How to Explain to Mom That You Don’t Want to Get Married: Instructions

Good news: You can finally put this unpleasant topic to rest. Bad news: You’ll have to quickly grow up and—surprise!—let go of some of your stereotypical expectations.

Don’t expect your mom to understand everything.
When a baby is very small, a mother really has to figure out a lot: is the baby cold or hungry, is he interested or tired? But as a person grows, their desires become more complex, and a mother has fewer obligations. After all, a mother is also a person with her own views and limitations, her own life position, which may not align with yours. That’s life.
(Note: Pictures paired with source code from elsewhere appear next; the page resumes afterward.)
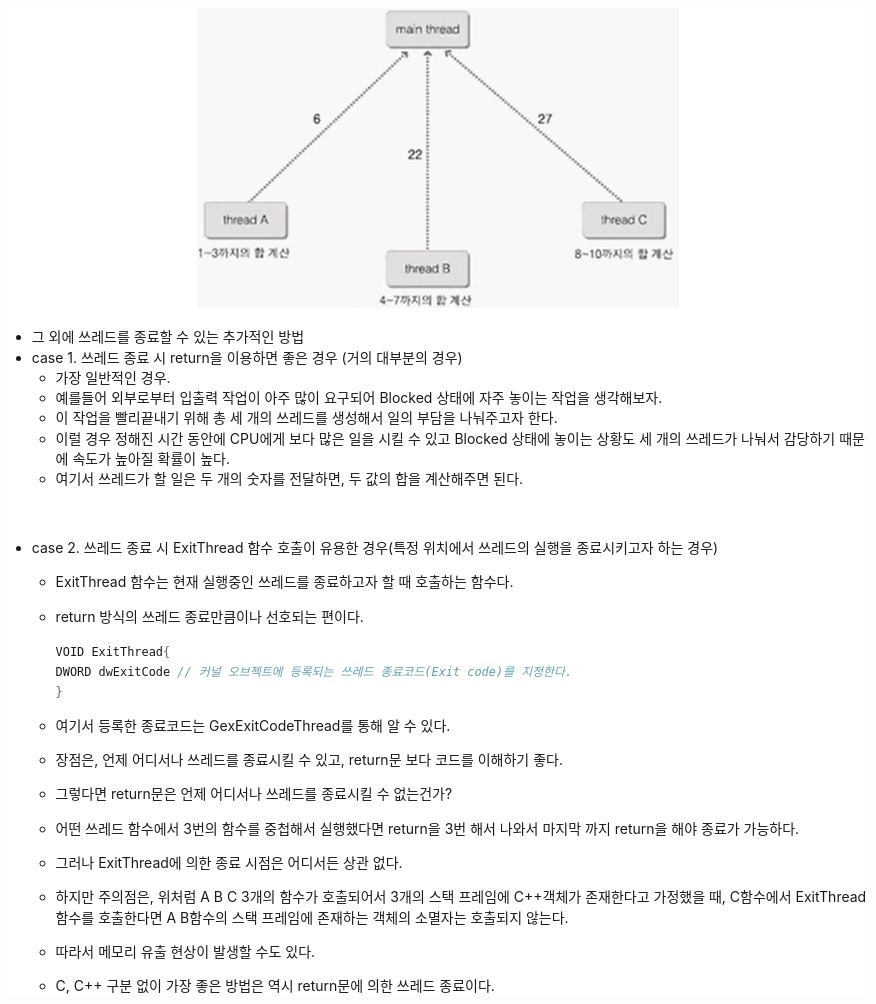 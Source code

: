 <p align="center"><img src="./../../assets/img/쓰레드 기반 작업 모델1.png" width=500 height =300></p>

* 그 외에 쓰레드를 종료할 수 있는 추가적인 방법
* case 1. 쓰레드 종료 시 return을 이용하면 좋은 경우 (거의 대부분의 경우)
  * 가장 일반적인 경우. 
  * 예를들어 외부로부터 입출력 작업이 아주 많이 요구되어 Blocked 상태에 자주 놓이는 작업을 생각해보자. 
  * 이 작업을 빨리끝내기 위해 총 세 개의 쓰레드를 생성해서 일의 부담을 나눠주고자 한다.
  * 이럴 경우 정해진 시간 동안에 CPU에게 보다 많은 일을 시킬 수 있고 Blocked 상태에 놓이는 상황도 세 개의 쓰레드가 나눠서 감당하기 때문에 속도가 높아질 확률이 높다.
  * 여기서 쓰레드가 할 일은 두 개의 숫자를 전달하면, 두 값의 합을 계산해주면 된다.

<br>

* case 2. 쓰레드 종료 시 ExitThread 함수 호출이 유용한 경우(특정 위치에서 쓰레드의 실행을 종료시키고자 하는 경우)
  * ExitThread 함수는 현재 실행중인 쓰레드를 종료하고자 할 때 호출하는 함수다.
  * return 방식의 쓰레드 종료만큼이나 선호되는 편이다.

    ```C++
    VOID ExitThread{
    DWORD dwExitCode // 커널 오브젝트에 등록되는 쓰레드 종료코드(Exit code)를 지정한다.
    }
    ```

  * 여기서 등록한 종료코드는 GexExitCodeThread를 통해 알 수 있다.
  * 장점은, 언제 어디서나 쓰레드를 종료시킬 수 있고, return문 보다 코드를 이해하기 좋다.
  * 그렇다면 return문은 언제 어디서나 쓰레드를 종료시킬 수 없는건가?
  * 어떤 쓰레드 함수에서 3번의 함수를 중첩해서 실행했다면 return을 3번 해서 나와서 마지막 까지 return을 해야 종료가 가능하다.
  * 그러나 ExitThread에 의한 종료 시점은 어디서든 상관 없다.
  * 하지만 주의점은, 위처럼 A B C 3개의 함수가 호출되어서 3개의 스택 프레임에 C++객체가 존재한다고 가정했을 때, C함수에서 ExitThread함수를 호출한다면 
A B함수의 스택 프레임에 존재하는 객체의 소멸자는 호출되지 않는다.
  * 따라서 메모리 유출 현상이 발생할 수도 있다.
  * C, C++ 구분 없이 가장 좋은 방법은 역시 return문에 의한 쓰레드 종료이다.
You can argue your views, but don’t get caught up in endless debates! It’s pointless: if your mom disagrees with your reasoning, it’s unlikely you’ll convince her. Fortunately, even in this case, not all is lost.

Become independent.
Normally, as people age, they become more independent—but, as you know, sometimes age comes alone. If you can’t provide for your basic needs, including housing and food, the hope that your arguments will be heard rapidly diminishes. The silly phrase, “Whoever feeds the girl dances with her,” is, in a way, a sad truth of life: if your mom is feeding you dinner, she might well feel entitled to manage your life as a whole.

So, first, ensure you have financial stability. A clear demonstration that you are confidently standing on your own feet and are satisfied with your life will help convince your mom through actions, not words.

If she sees that you are happy without her advice, this will significantly reduce her need to advise you. It might not eliminate it entirely, but it will definitely decrease!

But what if you’ve been successful and independent for a long time, have lectured your mom about your views on marriage, yet her questions never cease?

Use the algorithm.
Unlike countless casual acquaintances, it’s entirely possible to train a single mother to stop asking uncomfortable questions. I swear. For this purpose, it’s enough to follow a simple step-by-step guide without deviations.

  1. Make sure you have rid yourself of your stereotypical expectations and material dependence on your parents. Otherwise, the method won’t work and may even worsen your relationship.
  2. Explain your views on marriage once. Prepare thoroughly, bringing all possible arguments, charts, statistics, and graphs if necessary. Everything you think will be effective.
  3. After you’ve expressed your thoughts, warn her that you don’t want to discuss this topic anymore and ask her not to bring it up again.
  4. From this moment on, whenever your mom tries to find out when you will get married again, you should respond with the single phrase: “I will not discuss these matters.” Don’t get angry, don’t engage in debates, and don’t explain anything further. Just politely decline to discuss it.
  5. After that, simply steer the conversation to another topic. Ask how work is going, how the family cat Sava is doing, or about the neighbor, Maria Ivanovna.
  6. If your mom doesn’t support the conversation and returns to the topic of marriage, repeat the phrase: “I will not discuss these matters,” and say goodbye. Cut off the communication. If you were talking on the phone, hang up. If you were visiting, leave politely, calmly, but confidently.
  7. The next time you reach out to your mom, do so on your own initiative. If you usually call her once a week, for example, call her in three days instead. Start the conversation about work, the cat, or neighbor Maria Ivanovna.
  8. If your mom brings up marriage again, return to step 4.

In rough psychological terms, this algorithm is called “removing positive reinforcement from unwanted behavior.” That is, by engaging in debates and arguments, you still support the discussion of this painful topic. Stop doing that. If your mom isn’t switching topics yet, cut off communication.

But it’s very important to make it clear that you are still around; you just don’t want to talk about family and marriage. That’s why it’s necessary to reach out a bit earlier next time, clearly demonstrating goodwill: yes, I want to communicate. Just about something else, that’s all.

The most capable of parents usually require just one or two repetitions. On average, it takes three to five. In the most stubborn cases, you might have to go through this algorithm about ten times. But if you remain calm, polite, and firm, the result will not be long in coming.

Of course, this algorithm doesn’t guarantee that your mom will understand everything. But it will allow you to live peacefully, without getting involved in discussions of uncomfortable questions, while still maintaining a reasonably good relationship.

After all, your personal life should be a source of pleasure, not trauma and fear. I hope it always is!